When you enter Sidney Harman Hall these days, you can see right away that theatre is afoot.  And not just any theatre- musical theatre, because you might just notice an orchestra tucked away in the corner of the mezzanine level of the hall.  It would be understandable if you didn't notice them, of course, as there's quite a lot else that might catch your eye.  For one, Allen Moyer's massive set forms a rigid cage around 2/3 of the stage. For another, cast members are already onstage, in character as the wretched denizens of a 16th century Spanish prison.

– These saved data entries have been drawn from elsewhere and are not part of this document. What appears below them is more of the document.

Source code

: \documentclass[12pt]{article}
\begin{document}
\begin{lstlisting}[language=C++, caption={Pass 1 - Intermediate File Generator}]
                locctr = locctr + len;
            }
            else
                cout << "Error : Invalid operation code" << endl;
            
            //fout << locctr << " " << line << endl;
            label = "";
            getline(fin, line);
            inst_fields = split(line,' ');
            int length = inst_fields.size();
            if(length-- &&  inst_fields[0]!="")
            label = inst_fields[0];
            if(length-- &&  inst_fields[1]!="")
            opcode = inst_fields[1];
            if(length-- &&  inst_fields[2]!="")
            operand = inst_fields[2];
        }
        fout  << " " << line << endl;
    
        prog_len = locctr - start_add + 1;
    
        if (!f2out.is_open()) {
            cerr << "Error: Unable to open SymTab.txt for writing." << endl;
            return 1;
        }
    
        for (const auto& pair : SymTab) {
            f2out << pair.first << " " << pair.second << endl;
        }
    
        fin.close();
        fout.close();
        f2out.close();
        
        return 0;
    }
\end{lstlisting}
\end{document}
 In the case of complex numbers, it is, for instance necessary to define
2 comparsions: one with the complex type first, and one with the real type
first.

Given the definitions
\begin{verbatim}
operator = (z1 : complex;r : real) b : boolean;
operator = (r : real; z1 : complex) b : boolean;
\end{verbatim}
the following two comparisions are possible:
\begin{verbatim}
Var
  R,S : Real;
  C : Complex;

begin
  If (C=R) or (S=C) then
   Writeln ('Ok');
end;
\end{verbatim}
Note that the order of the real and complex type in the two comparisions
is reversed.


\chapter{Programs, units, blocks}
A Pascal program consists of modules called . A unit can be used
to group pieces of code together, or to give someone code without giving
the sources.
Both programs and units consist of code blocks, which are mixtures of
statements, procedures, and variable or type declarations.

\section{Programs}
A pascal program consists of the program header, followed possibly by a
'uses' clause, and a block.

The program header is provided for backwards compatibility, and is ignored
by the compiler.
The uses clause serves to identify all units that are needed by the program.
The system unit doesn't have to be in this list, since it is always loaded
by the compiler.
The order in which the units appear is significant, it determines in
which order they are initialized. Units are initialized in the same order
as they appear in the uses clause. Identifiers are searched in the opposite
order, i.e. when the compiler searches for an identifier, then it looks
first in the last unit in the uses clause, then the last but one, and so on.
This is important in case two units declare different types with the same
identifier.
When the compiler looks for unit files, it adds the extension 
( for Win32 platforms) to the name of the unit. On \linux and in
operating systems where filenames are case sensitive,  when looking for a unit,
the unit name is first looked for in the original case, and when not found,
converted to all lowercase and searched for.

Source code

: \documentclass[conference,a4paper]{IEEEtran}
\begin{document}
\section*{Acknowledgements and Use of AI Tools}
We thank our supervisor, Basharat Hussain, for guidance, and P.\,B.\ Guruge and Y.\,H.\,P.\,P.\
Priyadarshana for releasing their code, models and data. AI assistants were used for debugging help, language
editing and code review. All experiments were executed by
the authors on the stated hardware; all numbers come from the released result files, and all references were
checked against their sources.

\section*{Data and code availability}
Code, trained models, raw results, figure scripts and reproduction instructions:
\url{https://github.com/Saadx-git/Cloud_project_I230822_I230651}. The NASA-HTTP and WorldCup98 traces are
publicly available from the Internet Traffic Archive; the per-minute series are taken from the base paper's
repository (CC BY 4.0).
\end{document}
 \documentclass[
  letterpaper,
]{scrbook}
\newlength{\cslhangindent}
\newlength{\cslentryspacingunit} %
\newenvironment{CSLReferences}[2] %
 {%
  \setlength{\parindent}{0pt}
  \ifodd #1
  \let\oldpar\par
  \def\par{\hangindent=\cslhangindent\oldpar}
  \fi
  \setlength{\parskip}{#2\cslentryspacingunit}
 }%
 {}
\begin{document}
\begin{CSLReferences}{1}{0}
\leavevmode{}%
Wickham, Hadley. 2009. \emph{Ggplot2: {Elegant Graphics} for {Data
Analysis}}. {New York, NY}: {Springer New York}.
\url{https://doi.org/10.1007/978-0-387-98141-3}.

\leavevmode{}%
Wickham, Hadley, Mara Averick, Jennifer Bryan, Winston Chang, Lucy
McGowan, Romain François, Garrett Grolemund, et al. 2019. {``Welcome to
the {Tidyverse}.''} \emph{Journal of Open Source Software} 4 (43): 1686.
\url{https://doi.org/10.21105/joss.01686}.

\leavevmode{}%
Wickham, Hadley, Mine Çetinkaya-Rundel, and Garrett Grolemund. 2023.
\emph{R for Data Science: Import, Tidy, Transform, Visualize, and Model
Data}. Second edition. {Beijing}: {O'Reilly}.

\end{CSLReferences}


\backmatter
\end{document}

Director Alan Paul's production of  Man of La Mancha (with a book by Dale Wasserman, music by Mitch Leigh, and lyrics by Joe Darion) is a natural extension of the theatre's recent foray into producing musical theatre.  Like previous productions of Candide and A Funny Thing Happened on the Way to the Forum, La Mancha is based on a classic piece of literature. Unlike the other productions, there's a particular level of schlock and sentimental nostalgia that surrounds La Mancha and in particular, That Song. You know the one.  Directing this piece is a big challenge for any director, so how does Paul measure up?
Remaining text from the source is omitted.